---- Data shown
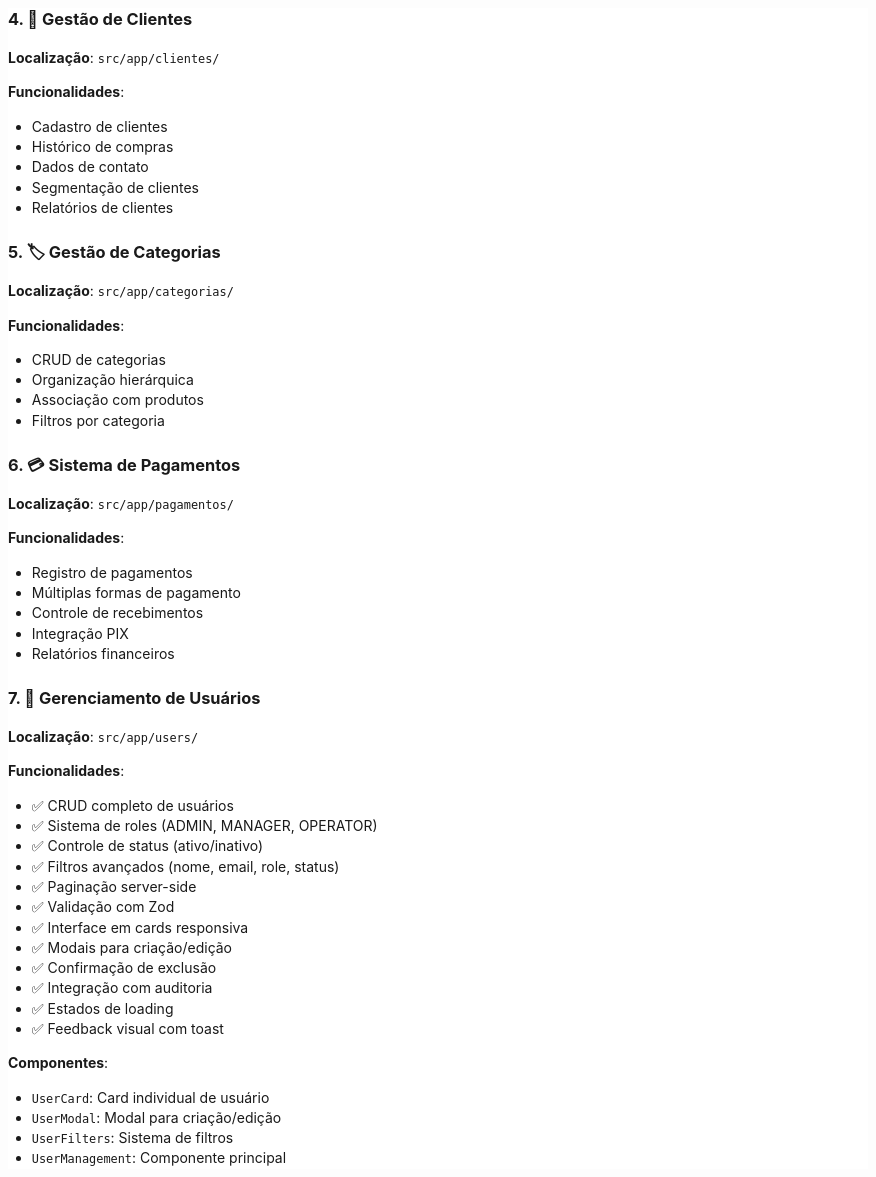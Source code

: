 ### 4. 👥 Gestão de Clientes

**Localização**: `src/app/clientes/`

**Funcionalidades**:
- Cadastro de clientes
- Histórico de compras
- Dados de contato
- Segmentação de clientes
- Relatórios de clientes

### 5. 🏷️ Gestão de Categorias

**Localização**: `src/app/categorias/`

**Funcionalidades**:
- CRUD de categorias
- Organização hierárquica
- Associação com produtos
- Filtros por categoria

### 6. 💳 Sistema de Pagamentos

**Localização**: `src/app/pagamentos/`

**Funcionalidades**:
- Registro de pagamentos
- Múltiplas formas de pagamento
- Controle de recebimentos
- Integração PIX
- Relatórios financeiros

### 7. 👤 Gerenciamento de Usuários

**Localização**: `src/app/users/`

**Funcionalidades**:
- ✅ CRUD completo de usuários
- ✅ Sistema de roles (ADMIN, MANAGER, OPERATOR)
- ✅ Controle de status (ativo/inativo)
- ✅ Filtros avançados (nome, email, role, status)
- ✅ Paginação server-side
- ✅ Validação com Zod
- ✅ Interface em cards responsiva
- ✅ Modais para criação/edição
- ✅ Confirmação de exclusão
- ✅ Integração com auditoria
- ✅ Estados de loading
- ✅ Feedback visual com toast

**Componentes**:
- `UserCard`: Card individual de usuário
- `UserModal`: Modal para criação/edição
- `UserFilters`: Sistema de filtros
- `UserManagement`: Componente principal
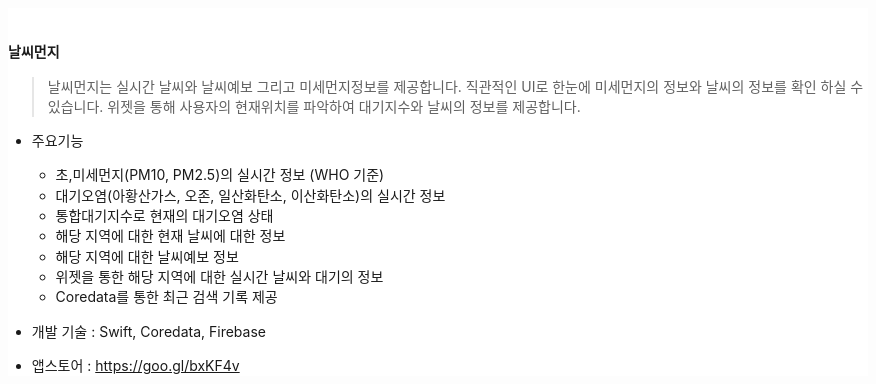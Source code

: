 <br/>

**날씨먼지**

> 날씨먼지는 실시간 날씨와 날씨예보 그리고 미세먼지정보를 제공합니다. 직관적인 UI로 한눈에 미세먼지의 정보와 날씨의 정보를 확인 하실 수 있습니다. 위젯을 통해 사용자의 현재위치를 파악하여 대기지수와 날씨의 정보를 제공합니다.

* 주요기능
  * 초,미세먼지(PM10, PM2.5)의 실시간 정보 (WHO 기준)
  * 대기오염(아황산가스, 오존, 일산화탄소, 이산화탄소)의 실시간 정보
  * 통합대기지수로 현재의 대기오염 상태
  * 해당 지역에 대한 현재 날씨에 대한 정보
  * 해당 지역에 대한 날씨예보 정보
  * 위젯을 통한 해당 지역에 대한 실시간 날씨와 대기의 정보
  * Coredata를 통한 최근 검색 기록 제공


* 개발 기술 : Swift, Coredata, Firebase
* 앱스토어 : https://goo.gl/bxKF4v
--------
▶ _Work instructions_
Pictures stay out, and every line of the records is transcribed exactly.

▶ _Written answer_
Source code

: ### 4. 👥 Gestão de Clientes

**Localização**: `src/app/clientes/`

**Funcionalidades**:
- Cadastro de clientes
- Histórico de compras
- Dados de contato
- Segmentação de clientes
- Relatórios de clientes

### 5. 🏷️ Gestão de Categorias

**Localização**: `src/app/categorias/`

**Funcionalidades**:
- CRUD de categorias
- Organização hierárquica
- Associação com produtos
- Filtros por categoria

### 6. 💳 Sistema de Pagamentos

**Localização**: `src/app/pagamentos/`

**Funcionalidades**:
- Registro de pagamentos
- Múltiplas formas de pagamento
- Controle de recebimentos
- Integração PIX
- Relatórios financeiros

### 7. 👤 Gerenciamento de Usuários

**Localização**: `src/app/users/`

**Funcionalidades**:
- ✅ CRUD completo de usuários
- ✅ Sistema de roles (ADMIN, MANAGER, OPERATOR)
- ✅ Controle de status (ativo/inativo)
- ✅ Filtros avançados (nome, email, role, status)
- ✅ Paginação server-side
- ✅ Validação com Zod
- ✅ Interface em cards responsiva
- ✅ Modais para criação/edição
- ✅ Confirmação de exclusão
- ✅ Integração com auditoria
- ✅ Estados de loading
- ✅ Feedback visual com toast

**Componentes**:
- `UserCard`: Card individual de usuário
- `UserModal`: Modal para criação/edição
- `UserFilters`: Sistema de filtros
- `UserManagement`: Componente principal
Source code

: <br/>

**날씨먼지**

> 날씨먼지는 실시간 날씨와 날씨예보 그리고 미세먼지정보를 제공합니다. 직관적인 UI로 한눈에 미세먼지의 정보와 날씨의 정보를 확인 하실 수 있습니다. 위젯을 통해 사용자의 현재위치를 파악하여 대기지수와 날씨의 정보를 제공합니다.

* 주요기능
  * 초,미세먼지(PM10, PM2.5)의 실시간 정보 (WHO 기준)
  * 대기오염(아황산가스, 오존, 일산화탄소, 이산화탄소)의 실시간 정보
  * 통합대기지수로 현재의 대기오염 상태
  * 해당 지역에 대한 현재 날씨에 대한 정보
  * 해당 지역에 대한 날씨예보 정보
  * 위젯을 통한 해당 지역에 대한 실시간 날씨와 대기의 정보
  * Coredata를 통한 최근 검색 기록 제공


* 개발 기술 : Swift, Coredata, Firebase
* 앱스토어 : https://goo.gl/bxKF4v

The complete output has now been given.